To generate a realistic image, you can use phrases such as “a photo of”, “a photograph of”, “realistic” or “hyper realistic”. To generate images by artists you can use phrases like “by Pablo Piccaso” or “oil painting by Rembrandt” or “landscape art by Frederic Edwin Church” or “pencil drawing by Albrecht Dürer”. You can also combine different artists as well. To generate artistic image by category, you can add the art category in the prompt such as “lion on a beach, abstract”. Some other categories include “oil painting”, “pencil drawing, “pop art”, “digital art”, “anime”, “cartoon”, “futurism”, “watercolor”, “manga” etc. You can also include details such as lighting or camera lens such as 35mm wide lens or 85mm wide lens and details about the framing (portrait/landscape/close up etc.).

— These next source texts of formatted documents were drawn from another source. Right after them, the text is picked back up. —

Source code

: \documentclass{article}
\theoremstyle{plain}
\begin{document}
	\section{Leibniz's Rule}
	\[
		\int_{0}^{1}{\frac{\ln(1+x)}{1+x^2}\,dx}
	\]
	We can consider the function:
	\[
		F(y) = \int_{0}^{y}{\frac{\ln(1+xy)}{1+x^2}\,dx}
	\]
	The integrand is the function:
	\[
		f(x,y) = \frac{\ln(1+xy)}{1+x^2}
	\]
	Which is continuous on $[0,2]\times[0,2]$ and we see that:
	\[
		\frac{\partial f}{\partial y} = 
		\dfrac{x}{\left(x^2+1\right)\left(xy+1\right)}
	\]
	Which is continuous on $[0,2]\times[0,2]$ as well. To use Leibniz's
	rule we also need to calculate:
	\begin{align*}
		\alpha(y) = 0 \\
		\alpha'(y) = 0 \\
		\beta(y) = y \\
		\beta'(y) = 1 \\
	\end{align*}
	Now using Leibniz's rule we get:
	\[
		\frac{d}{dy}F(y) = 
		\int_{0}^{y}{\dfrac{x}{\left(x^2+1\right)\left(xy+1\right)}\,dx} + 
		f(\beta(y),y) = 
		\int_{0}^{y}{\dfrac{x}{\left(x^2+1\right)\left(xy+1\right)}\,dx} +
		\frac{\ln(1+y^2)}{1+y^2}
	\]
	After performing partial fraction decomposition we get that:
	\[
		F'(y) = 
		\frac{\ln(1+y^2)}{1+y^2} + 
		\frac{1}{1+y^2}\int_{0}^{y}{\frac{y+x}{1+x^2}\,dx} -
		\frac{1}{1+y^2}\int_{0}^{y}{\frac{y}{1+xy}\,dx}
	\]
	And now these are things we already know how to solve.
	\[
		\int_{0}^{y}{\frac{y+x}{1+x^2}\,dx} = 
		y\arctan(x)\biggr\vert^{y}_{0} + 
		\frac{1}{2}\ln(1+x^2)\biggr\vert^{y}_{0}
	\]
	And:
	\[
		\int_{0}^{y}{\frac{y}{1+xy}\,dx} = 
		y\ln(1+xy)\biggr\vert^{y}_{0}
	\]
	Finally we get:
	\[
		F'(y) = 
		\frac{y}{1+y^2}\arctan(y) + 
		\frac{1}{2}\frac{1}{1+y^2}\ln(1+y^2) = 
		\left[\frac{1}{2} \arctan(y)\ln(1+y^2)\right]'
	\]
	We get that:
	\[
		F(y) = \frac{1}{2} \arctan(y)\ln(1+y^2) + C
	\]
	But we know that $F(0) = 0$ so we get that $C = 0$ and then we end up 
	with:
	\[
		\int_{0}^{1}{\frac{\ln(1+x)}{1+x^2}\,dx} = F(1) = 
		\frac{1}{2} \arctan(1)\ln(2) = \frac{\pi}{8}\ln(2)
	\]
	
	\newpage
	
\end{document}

Note that model generates different images even if same prompt is given multiple times. So, you can generate multiple images and select the image that suits your application best.
Here are a few images generated by model-txt2img-stabilityai-stable-diffusion-v1-4
with prompts in the caption.
Here are a few images generated by model-txt2img-stabilityai-stable-diffusion-v2-fp16
with prompts in the caption.
For additional examples of sample prompts and generated images, please see Section Prompts and Generated Images in the Appendix. For a corpus of prompts including the ones used , please see Gustavosta Stable Diffusion Prompts. To learn more about prompting, please refer to the following:
- Stable Diffusion prompt guide: Basics of prompt engineering, using Stable Diffusion
- How to Write an Awesome Stable Diffusion Prompt
- A Beginner’s Guide to Prompt Design for Text-to-Image Generative Models
- Stable Diffusion Prompt Book
Negative Prompt
Negative prompt is an important parameter while generating images using Stable Diffusion Models. It provides you an additional control over the image generation process and let you direct the model to avoid certain objects, colors, styles, attributes and more from the generated images.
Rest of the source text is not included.